Covid closures hit Dartmouth restaurants
Covid has claimed another casualty in Dartmouth: Padanaram’s popular Sail Loft restaurant has closed its doors as of Nov. 1 due to pandemic restrictions on indoor and outdoor dining.
The restaurant joins the ranks of other indefinitely closed establishments like Buster’s Bar and Grill, which has yet to reopen after a summer hiatus, and the permanently closed Duke’s Bakery, both on State Road.
“With all the Covid regulations, it just made it impossible to do the sales we needed to stay open,” said Sail Loft owner Joe Sauro of Wareham, adding that the restaurant has been there for eight years. “It certainly is a sad state of affairs.”
Managing partner Hunt Latham said that due to limitations on bar seating, indoor dining, and even restrictions on the number of patio tables, the owners made the choice to walk away indefinitely.
“We’re down to six tables in the dining room,” he said. “We can spend six months or so trying to break even. But going into the winter…we’re just packing it in.”
“Winter has never really been a profitable time for us,” he explained. “It’s really more about being the neighborhood bar, the Cheers of the community.”
And without full bar seating, Latham said, the restaurant couldn’t keep going.
“We’ll miss our customers quite a bit, but the hardest truth is that people are losing jobs,” he added. “It comes down to peoples’ livelihoods — that’s really the bottom line. That’s the hardest part.”
Latham went on to note that the property owner has been “very accommodating” and that if no other renters take the spot, the Sail Loft owners may reopen the restaurant in the spring.
“It’s possible,” Latham said. But right now, he stressed, “We just have no idea what it will look like.”

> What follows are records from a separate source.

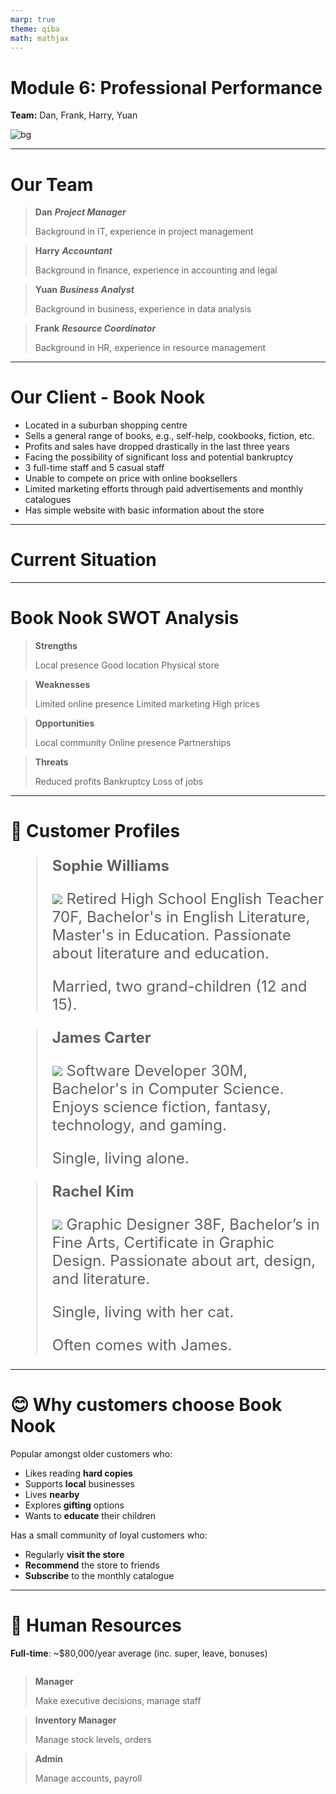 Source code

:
 ```yaml
---
marp: true
theme: qiba
math: mathjax
---
```


<!-- 
_class: title bg-gradient
footer: '**QIBA - Module 6**<br>Professional Performance'
-->

<script src="https://cdn.tailwindcss.com/3.0.0"></script>
<script>tailwind.config = { corePlugins: { preflight: false } }</script>

<div class='title-center text-left'>

# Module 6: Professional Performance

**Team:** Dan, Frank, Harry, Yuan

![bg](https://png.pngtree.com/thumb_back/fh260/background/20230611/pngtree-an-empty-bookshop-stacked-with-books-image_2924924.jpg)

</div>

<!-- 
footer: ""
-->

<!-- # Purpose & Overview of the Assessment

- Teams are given a project to be completed over several weeks.
- Facilitators provide time during class sessions for teams to have weekly discussions and work towards a solution to a scenario problem.
- Each group submits an Ideas Brief and a Team Performance Report (Assessment Task 1).
- Each team member reflects on their individual performance through an Individual Participation and Reflection Report (Assessment Task 2).
- While the facilitator is available for advice and direction, teams are expected to manage themselves.
- Limited time is given in class to complete the project, with additional work expected outside of class.

---

# The Scenario: Project "Turnaround"

- You and other recent international graduates have established a **small business advisory company**.
- Your business provides innovative and profitable advice to businesses in your local area.
- **Local Books Bookstore Pty Ltd** is your first customer.
- They are seeking your advice and ideas on how to turnaround their failing business.

--- -->

---

# Our Team

<div class='flow grid titled' style='grid-template-columns: 1fr 1fr'>

> **Dan** 
> ***Project Manager*** 
> 
> Background in <highlight>IT</highlight>, experience in project management

> **Harry** 
> ***Accountant*** 
> 
> Background in <highlight>finance</highlight>, experience in accounting and legal

> **Yuan** 
> ***Business Analyst*** 
> 
> Background in <highlight>business</highlight>, experience in data analysis

> **Frank** 
> ***Resource Coordinator*** 
> 
> Background in <highlight>HR</highlight>, experience in resource management

</div>

---

# Our Client - Book Nook

- Located in a <highlight>suburban shopping centre</highlight>
- Sells a <highlight>general</highlight> range of books, e.g., self-help, cookbooks, fiction, etc.
- Profits and sales have <highlight>dropped drastically</highlight> in the <highlight>last three years</highlight>
- Facing the possibility of significant loss and <highlight>potential bankruptcy</highlight>
- <highlight>3 full-time staff</highlight> and <highlight>5 casual staff</highlight>
- Unable to <highlight>compete on price</highlight> with online booksellers
- <highlight>Limited marketing efforts</highlight> through <highlight>paid advertisements</highlight> and <highlight>monthly catalogues</highlight>
- Has <highlight>simple website</highlight> with basic information about the store

---

<!-- 
_class: title
-->

<div class='title-center'>

# Current Situation

</div>

---

# Book Nook SWOT Analysis

<div class='flow grid titled title-center cols-2'>

> **Strengths** 
> 
> Local presence 
> Good location
> Physical store

> **Weaknesses** 
> 
> Limited online presence
> Limited marketing
> High prices

> **Opportunities** 
> 
> Local community
> Online presence
> Partnerships

> **Threats** 
> 
> Reduced profits
> Bankruptcy
> Loss of jobs

</div>

---

# 🧐 Customer Profiles

<div class='flow flex titled title-center img-sm' style='font-size: 24px;'>

> **Sophie Williams** 
>
> ![](https://cdn-icons-png.flaticon.com/128/12404/12404120.png) Retired High School English Teacher 70F, Bachelor's in English Literature, Master's in Education. Passionate about <highlight>literature</highlight> and <highlight>education</highlight>. 
> 
> Married, two grand-children (12 and 15).

> **James Carter** 
> 
> ![](https://cdn-icons-png.flaticon.com/128/145/145843.png) Software Developer 30M, Bachelor's in Computer Science. Enjoys <highlight>science fiction, fantasy, technology, and gaming</highlight>.
> 
> Single, living alone.

> **Rachel Kim** 
> 
> ![](https://cdn-icons-png.flaticon.com/128/4128/4128373.png) Graphic Designer 38F, Bachelor’s in Fine Arts, Certificate in Graphic Design. Passionate about <highlight>art, design, and literature</highlight>. 
> 
> Single, living with her cat.
>
> Often comes with James. 

</div>

---

# 😊 Why customers choose Book Nook 

Popular amongst <highlight>older customers</highlight> who:

- Likes reading **hard copies**
- Supports **local** businesses
- Lives **nearby**
- Explores **gifting** options
- Wants to **educate** their children

Has a small community of <highlight>loyal customers</highlight> who:

- Regularly **visit the store**
- **Recommend** the store to friends
- **Subscribe** to the monthly catalogue

---

# 🤨 Human Resources 

<div class='flow no-style grid cols-2 h-full'>

  <div>

  **Full-time**: ~$80,000/year average (inc. super, leave, bonuses)

  <div class='flow stacked titled flex column grid' style='height: 70%'>

  > **Manager** 
  > 
  > Make executive decisions, manage staff

  > **Inventory Manager** 
  > 
  > Manage stock levels, orders

  > **Admin** 
  > 
  > Manage accounts, payroll

  </div>

  </div>

  <div>

  **Casual**: ~$25/hour

  <div class='flow stacked titled flex column grid'  style='height: 70%'>

  > **Marketing Coordinator (1d / week)** 
  > 
  > Handle marketing efforts

  > **Digital Marketer (1d / week)** 
  > 
  > Manage online presence

  > **3x Storekeepers (alternate shifts + 5d)** 
  > 
  > Stock shelves, assist customers, cashier

  </div>

  </div>

</div>



---

# 🙂 Staff Profiles - Full-time

<div class='flow flex titled title-center img-sm' style='font-size: 24px'>

> **Sarah Mitchell** 
> ***Manager*** 
> 
> ![](https://cdn-icons-png.flaticon.com/128/11498/11498793.png) 40F, MBA. Experience in <highlight>team leadership, strategic planning</highlight>, and customer service. Likes <highlight>community engagement</highlight> and local events.
> 
> **Married**, 1 teenage daughter. <br>

> **Mark Johnson** 
> ***Inventory Manager*** 
> 
> ![](https://cdn-icons-png.flaticon.com/128/4140/4140037.png) 32M, Bachelor in Supply Chain Management. Skilled in <highlight>logistics, stock control, and supplier negotiations</highlight>. 
> 
> **Single**, enjoys <highlight>outdoor activities</highlight> and travelling.

> **Claire Adams** 
> ***Admin*** 
> 
> ![](https://cdn-icons-png.flaticon.com/128/6997/6997662.png) 30F, Diploma in Accounting. Experience in <highlight>bookkeeping, payroll, and office management</highlight>. 
> 
> **Engaged** and planning a wedding.

</div>

---

# 🙂 Staff Profiles - Casual

<div class='flow flex stacked titled title-center titled img-sm' style='font-size: 22px; width: 70%'>

> **Emily Harris** 
> ***Marketing Coordinator***
> (1 day/week) 
> 
> ![](https://cdn-icons-png.flaticon.com/128/6997/6997660.png) 25F, Bachelor’s in Marketing. Experience in creating <highlight>marketing campaigns and managing social media</highlight>. 
>
> Lives with her partner, enjoys exploring the local area.

> **Jason Lee** 
> ***Digital Marketer***
> (1 day/week) 
> 
> ![](https://cdn-icons-png.flaticon.com/128/6997/6997551.png) 27M, Bachelor’s in Digital Media. Skilled in <highlight>SEO, website management, and online advertising</highlight>. 
>
> Single, enjoys <highlight>technology and social activities</highlight>.

> **Alex Roberts** 
> ***Storekeeper*** 
> (rotating shifts)
> 
> ![](https://cdn-icons-png.flaticon.com/128/6997/6997674.png) 22M, Bachelor’s degree in Literature (currently studying). Experienced in <highlight>customer service and cash handling</highlight>. 
>
> Lives with roommates, enjoys <highlight>book clubs</highlight>.

> **Maya Singh** 
> ***Storekeeper*** 
> (rotating shifts)
> 
> ![](https://cdn-icons-png.flaticon.com/128/6833/6833605.png) 29F, Certificate in Retail Management. Skilled in <highlight>inventory management and customer service</highlight>. 
> 
> Married, 1 young child, enjoys family outings.

> **Ben Taylor** 
> ***Storekeeper*** 
> (rotating shifts)
> 
> ![](https://cdn-icons-png.flaticon.com/128/6997/6997676.png) 34M, High School Diploma. Experienced in <highlight>customer service and stock management</highlight>. 
> 
> Lives with partner and dog, enjoys <highlight>outdoor activities</highlight>.

</div>

---

# 😟 Financial Situation

<small>

| Expense             | Description                                      | Cost p.a., as of 2023 |
| ------------------- | ------------------------------------------------ | --------------------- |
| **Full-time wages** | 3 staff, $80,000 each (full package) p.a.        | $240,000              |
| **Casual wages**    | 5 staff, $25/hour                                | $70,000               |
| **Rent**            | Shopping centre store-front, 150m²; $3,000/month | $36,000               |
| **Utilities**       | Electricity, water, internet, $200/month         | $2,400                |
| **Operation**       | Stock, advertisements, $1,000/month              | $12,000               |

</small>

<div style='display: flex'>

<div style='flex: 0.5'>

<highlight>Expenses</highlight>: From table above: $\quad\$360,000 \text{ p.a.}$

</div>

<div  style='flex: 0.5'>

<highlight>Income</highlight>: ~35 books/day at $20 each: $\quad\$245,000 \text{ p.a.}$

</div>

</div>

<highlight>Loss</highlight>: $\$115,000$ in 2023; ~$\$400,000$ since 2020 from $\$550,000$ initial budget.

<highlight>Projected bankruptcy EOFY 2025</highlight>.

---

# 😫 Competitors

Mostly <highlight>Online Retailers</highlight>, e.g., Amazon, Booktopia, etc:

- **Wider selection** of products to choose from
- **Convenience** of online shopping
- **Lower prices** due to bulk purchasing from worldwide suppliers
- **Better shopping experience** with recommendations, shopping history
- **Easy payment** options (card, PayPal, etc.)
- **Lower operation costs**, no physical store, fewer staff

Some customers <highlight>read in store</highlight> but <highlight>buy online</highlight> at a different retailer for cheaper prices.

- **No policy** to prevent this

---

# 😵‍💫 Marketing Efforts

<highlight>Limited</highlight>:

- Local newspapers advertisements
- Monthly catalogues new books

<highlight>Simple website</highlight> with basic information: [Book Nook](https://autumnssuns.github.io/qiba-docs/book-nook-site)

- **Store location** and **trading hours**
- **Doesn't function** properly
- No **online store**

<highlight>Cannot reach young customers</highlight>

![bg right](themes/Images/Book_Nook.png)

---

<!-- 
_class: title
-->

<div class='title-center'>

# Envisioning the Future State

</div>

<!-- 
Needs:

- Cost
- HR
- Business model

 -->

---

# 🥰 Customer Profiles

Sees a <highlight>wider reach</highlight> across a diverse range of customers

<div class='timeline'>

> **Younger Audience**
>
> - **0-6**: Children storybooks
> - **6-18**: Textbook, comics, etc.
> - **18+**: Novels (Sci-fi), Manga, etc.

> **References**
>
> - **Friends** (current)
> - **Family**
> - **Teacher**

</div>

---

# 💪 Human Resources

<highlight>Retain</highlight> current team, but upskilled

<div class='flow flex no-style'>

<div class='flow flex column stacked titled' style='width: 50%'>

> **General Manager**
>
> - **Oversees** launch + daily operations
> - **Coordinates** all operations

> **Inventory Manager**
>
> - **Manages** online inventory
> - Handling **online order**

> **Admin**
>
> - Online **transactions**
> - **Payment** systems
> - **Financial** records

</div>

<div class='flow flex column stacked titled' style='width: 50%'>

> **Storekeeper**
>
> - **Promote** online store
> - Provide **general supports**

> **Digital Marketer**
>
> - **Operate** social media platform
> - **Create** content

> **Marketing Coordinator**
>
> - **Strategise** online marketing efforts
> - **Research** market trends

</div>

</div>

**More responsibilities** $\to$ <highlight>increase</highlight> salaries by 15% for **all staff**.

---

# 📚 Business Model

<div class='timeline'>

> <highlight>**Adaptable**</highlight>
>
> Change **range of product**
> **Events**
> **Collaboration**

> <highlight>**Flexible**</highlight>
>
> Customer **preferences**
> Seasonal **events** and **products**

> <highlight>**Interactive**</highlight>
>
> Customer **surveys**
> **Point system**

</div>

---

# 🤝 Marketing Strategies

Is a **well-known** and **trusted** local brand

<div class='flow titled flex'>

> **Strong online status**
>
> - Modern **website**
> - **Social media** presence (~100k followers)
> - **Email** marketing

> **Loyalty based**
>
> - **Loyalty program**
> - Encourage **referrals**
> - **Discounts** for regular customers
> - Book **requests**

> **Community building**
>
> - **Events** (clubs, signings)
> - **Partnerships** (schools, authors)
> - **Local** charities

</div>

---

# 🤔 Ideas for Improvement

<div class='flow grid flex titled stacked'>

> **Online Presence**
> - **Website** improvements
> - **Online store** with delivery options
> - **Social media** presence
> - **Email marketing** campaigns

> **Partnerships**
> - **Local schools** for book fairs
> - **Local authors** for book signings
> - **Local businesses** for promotions

> **Customer Experience**
> - **In-store events** (book clubs, readings)
> - **Loyalty program** for regular customers
> - **Gift vouchers** for gifting options

> **Competitive Pricing**
> - **Price matching** policy
> - **Discounts** for regular customers
> - **Promotions** for new customers
> - **Membership** discounts
> - **Bulk purchase** discounts

> **Staff Training**
> - **Customer service** training
> - **Product knowledge** training
> - **Upselling** training
> - **Online sales** training

> **Product Range**
> - **Wider selection** of books
> - **Specialty books** for niche markets
> - **Educational books** for schools
> - **Gift items** for gifting options

> **Community Engagement**
> - **Local events** sponsorships
> - **Local charities** donations

</div>

---

<!-- 
_class: title
 -->

<div class='title-center text-left'>

# Project "Turnaround"

</div>

## Objectives

<div class='timeline'>

> Increase **sale** and **revenue**

> Widen **customer base**

> Enhance **operation efficiency**

</div>

Most importantly <highlight>avoid bankruptcy</highlight>

<!-- 

- Empathetic side of the business
- Training
- Budget

Impact

Cost of ownership for future state

Timeline

-->

---

# 🚀 Modernised Online Presence

<div class='flow flex titled'>

> **Mission**: *Increase online sales*
>
> <highlight>Website</highlight> improvements:
>
> - **Attractive** design
> - **Showcase** new arrivals
> - **Online store** with delivery options
>
> <highlight>Email marketing</highlight> campaigns:
>
> - Use **email lists** for promotions
>
> <highlight>Social media</highlight> presence:
>
> - Pages on **Facebook**, **Instagram**

> **Project Execution**
>
> **Budget**: $7,500
> **Timeline**: 4 months
> **Success Criteria**: 80% increase in sales
> (50% marketing + 30% accessibility)
> **KPIs**: Website traffic, online sales data
> **Risks**: Security breaches, bad reviews, low engagement
> **Mitigation**: Secure payment gateways, customer service (chatbot, FAQs, etc.)

</div>

---

# 🚀 Upskilled Staff

<div class='flow flex titled'>

> **Mission**: *New systems training*
>
> Training <highlight>sessions</highlight> and <highlight>documents</highlight>
>
> <highlight>Customer service</highlight>
>
> - **Knowledge** of new products
> - **Upselling** techniques
>
> <highlight>Digital sales</highlight>
>
> - **Online store** operations
> - **Email marketing** techniques

> **Project Execution**
>
> **Budget**: $5,000
> **Timeline**: 1 months
> **Success Criteria**: 4.5+ star reviews
> **KPIs**: Customer feedback, ratings
> **Risks**: Staff resistance, low engagement
> **Mitigation**: Rewards and recognition

</div>

---

# 🚀 Widened Audience Range

<div class='flow flex titled'>

> **Mission**: *Increase customer base*
>
> <highlight>Wider</highlight> selection of books:
>   - **Educational** books for schools
>   - **Specialty** books for niche markets, e.g., graphic novels, manga
> 
> <highlight>Expanded</highlight> customer base:
>   - **Younger** customers
>   - **Students** from local schools

> **Project Execution**
>
> **Budget**: $10,000
> **Timeline**: 3 months
> **Success Criteria**: 20% increase in sales
> **KPIs**: Customer feedback, sales data
> **Risks**: Low demand, excess stock, high competition
> **Mitigation**: Market research, competitor analysis

</div>

---

# 🚀 Enhanced Customer Experience

<div class='flow flex titled'>

> **Mission**: *Increase customer loyalty*
>
> Community <highlight>engagement</highlight>:
>
> - **Book clubs**, **readings**
> - **Author signings**
> - **Book fairs** with local schools
>
> <highlight>Loyalty</highlight> program:
>
> - **Discounts** for regular customers
> - **Gift vouchers** for gifting options

> **Project Execution**
>
> **Budget**: $2,500
> **Timeline**: 6 months
> **Success Criteria**: 30% increase in customer retention, translate to 10% increase in sales
> **KPIs**: Customer feedback, repeat sales
> **Risks**: Low engagement, high on-going costs, low ROI
> **Mitigation**: Customer surveys, competitor analysis

</div>

---

# 💰 Costs

<div class='flow grid flex titled'>

> **Project Launch**
>
> &nbsp;&nbsp;Digitalisation: $\$7,500$
> &nbsp;&nbsp;Training: $\$5,000$
> &nbsp;&nbsp;Product Expansion: $\$10,000$
> &nbsp;&nbsp;Community Building: $\$2,500$

> **On-going Operation**
>
> **Unchanged**:
> &nbsp;&nbsp;Rent: $\$36,000$
> &nbsp;&nbsp;Utilities: $\$2,400$
>
> **New**:
> &nbsp;&nbsp;Staff: $\$357,000$
> &nbsp;&nbsp;Online (store + media): $\$1,500$
> &nbsp;&nbsp;Product expansion: $\$24,000$

</div>

<highlight>Total cost</highlight>: $\$25,000$ project launch + $\$421,000$ yearly operation

---

# ⏳ Timeline

<div class='timeline' style='font-size: smaller'>

> *August 2024*
> **Research & Recruitment**

> *September 2024*
> **Website Improvements & Social Media**

> *October 2024*
> **Online Store Launch & Partnerships**

> *November 2024*
> **Email Marketing & Loyalty Program**

> *December 2024*
> **Wider Selection & Specialty Books**

> *January 2025*
> **School Partnerships & Author Signings**

> *February 2025*
> **Project Review & Evaluation**

</div>

---

# 📈 Benefit Realisation

**Increased sales** by 110% at EOFY 2025, and <highlight>keeps increasing as community grows</highlight>

<div class='flow grid flex titled'>

> **50%**
>
> Marketing efforts

> **30%**
>
> Online presence

> **20%**
>
> Wider products

> **10%**
>
> Community

</div>

**Updated Financials**

<div class='flow flex titled'>

**Revenue** $\$515,000$

**Cost** $\$421,000$

**Net Profit** $\$94,000$

</div>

“It is overall a very difficult time for restaurants,” he added. “Anything could happen.”
A spokesperson for Buster’s Bar and Grill noted in an email that the restaurant will remain closed “until the rules allow us to have full seating in dining room and bar area.”
“We look forward to the time we can safely reopen and serve our fabulous Busters Fans,” the email finished.
Meanwhile the Thirsty Whale on Cove Road has reopened this week for the first time since closing in March.
Senior bartender Leah Rego said that the bar/restaurant took the decision to reopen when bar seating was allowed again.
After a soft opening and a slow start to the week, the outlook is uncertain, she noted.
When asked if the Covid restrictions — and the new 9:30 p.m. restaurant curfew put in place by Governor Baker on Nov. 6 — would affect the business, Rego said, “We’re gonna try not to let it.”
“We’re kind of just playing it by ear and seeing what happens,” she added.